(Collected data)
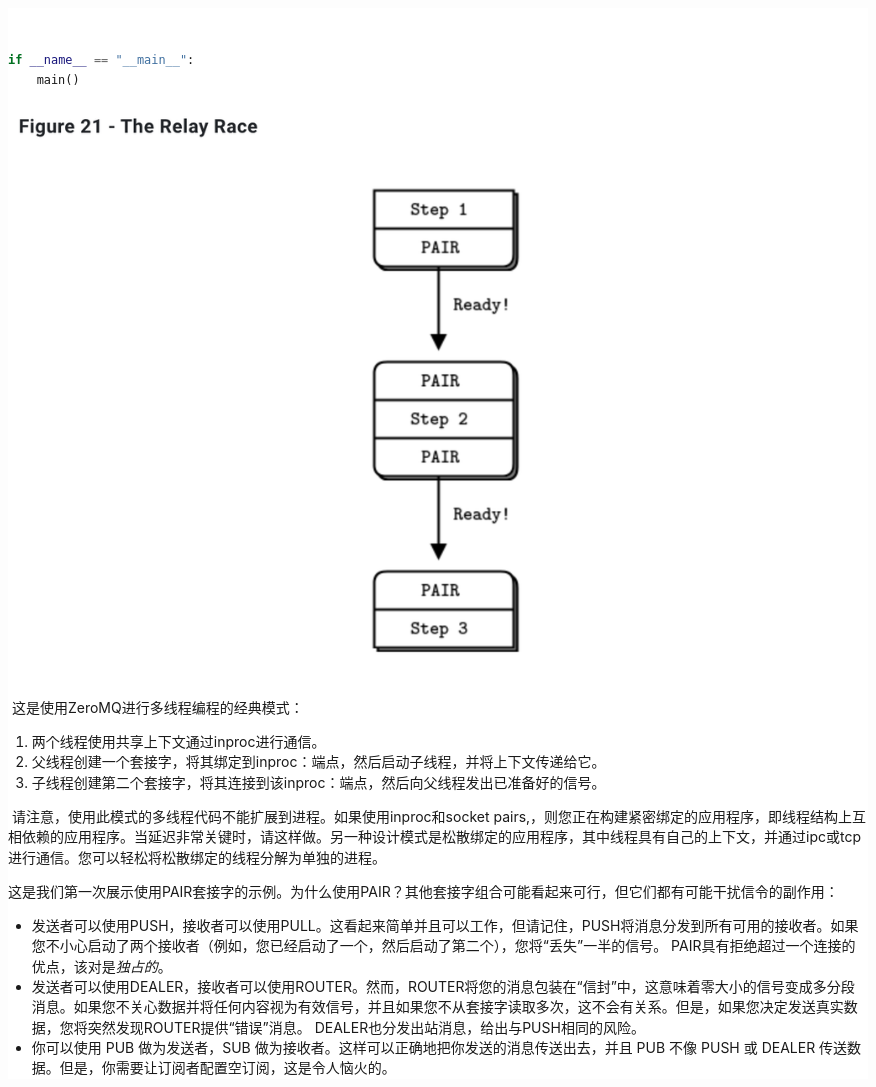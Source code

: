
 ```python


if __name__ == "__main__":
    main()
```

![image-20230213184804379](./images/image-20230213184804379.png)

​		这是使用ZeroMQ进行多线程编程的经典模式：

1. 两个线程使用共享上下文通过inproc进行通信。 
2. 父线程创建一个套接字，将其绑定到inproc：端点，然后启动子线程，并将上下文传递给它。 
3. 子线程创建第二个套接字，将其连接到该inproc：端点，然后向父线程发出已准备好的信号。 

​		请注意，使用此模式的多线程代码不能扩展到进程。如果使用inproc和socket pairs,，则您正在构建紧密绑定的应用程序，即线程结构上互相依赖的应用程序。当延迟非常关键时，请这样做。另一种设计模式是松散绑定的应用程序，其中线程具有自己的上下文，并通过ipc或tcp进行通信。您可以轻松将松散绑定的线程分解为单独的进程。

​		这是我们第一次展示使用PAIR套接字的示例。为什么使用PAIR？其他套接字组合可能看起来可行，但它们都有可能干扰信令的副作用：

- 发送者可以使用PUSH，接收者可以使用PULL。这看起来简单并且可以工作，但请记住，PUSH将消息分发到所有可用的接收者。如果您不小心启动了两个接收者（例如，您已经启动了一个，然后启动了第二个），您将“丢失”一半的信号。 PAIR具有拒绝超过一个连接的优点，该对是*独占的*。
- 发送者可以使用DEALER，接收者可以使用ROUTER。然而，ROUTER将您的消息包装在“信封”中，这意味着零大小的信号变成多分段消息。如果您不关心数据并将任何内容视为有效信号，并且如果您不从套接字读取多次，这不会有关系。但是，如果您决定发送真实数据，您将突然发现ROUTER提供“错误”消息。 DEALER也分发出站消息，给出与PUSH相同的风险。
- 你可以使用 PUB 做为发送者，SUB 做为接收者。这样可以正确地把你发送的消息传送出去，并且 PUB 不像 PUSH 或 DEALER 传送数据。但是，你需要让订阅者配置空订阅，这是令人恼火的。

■ Task brief ■
Repeat all the records above exactly, leaving out any pictures.

■ Written solution ■
Source code

:
 ```python


if __name__ == "__main__":
    main()
```

![image-20230213184804379](./images/image-20230213184804379.png)

​		这是使用ZeroMQ进行多线程编程的经典模式：

1. 两个线程使用共享上下文通过inproc进行通信。 
2. 父线程创建一个套接字，将其绑定到inproc：端点，然后启动子线程，并将上下文传递给它。 
3. 子线程创建第二个套接字，将其连接到该inproc：端点，然后向父线程发出已准备好的信号。 

​		请注意，使用此模式的多线程代码不能扩展到进程。如果使用inproc和socket pairs,，则您正在构建紧密绑定的应用程序，即线程结构上互相依赖的应用程序。当延迟非常关键时，请这样做。另一种设计模式是松散绑定的应用程序，其中线程具有自己的上下文，并通过ipc或tcp进行通信。您可以轻松将松散绑定的线程分解为单独的进程。

​		这是我们第一次展示使用PAIR套接字的示例。为什么使用PAIR？其他套接字组合可能看起来可行，但它们都有可能干扰信令的副作用：

- 发送者可以使用PUSH，接收者可以使用PULL。这看起来简单并且可以工作，但请记住，PUSH将消息分发到所有可用的接收者。如果您不小心启动了两个接收者（例如，您已经启动了一个，然后启动了第二个），您将“丢失”一半的信号。 PAIR具有拒绝超过一个连接的优点，该对是*独占的*。
- 发送者可以使用DEALER，接收者可以使用ROUTER。然而，ROUTER将您的消息包装在“信封”中，这意味着零大小的信号变成多分段消息。如果您不关心数据并将任何内容视为有效信号，并且如果您不从套接字读取多次，这不会有关系。但是，如果您决定发送真实数据，您将突然发现ROUTER提供“错误”消息。 DEALER也分发出站消息，给出与PUSH相同的风险。
- 你可以使用 PUB 做为发送者，SUB 做为接收者。这样可以正确地把你发送的消息传送出去，并且 PUB 不像 PUSH 或 DEALER 传送数据。但是，你需要让订阅者配置空订阅，这是令人恼火的。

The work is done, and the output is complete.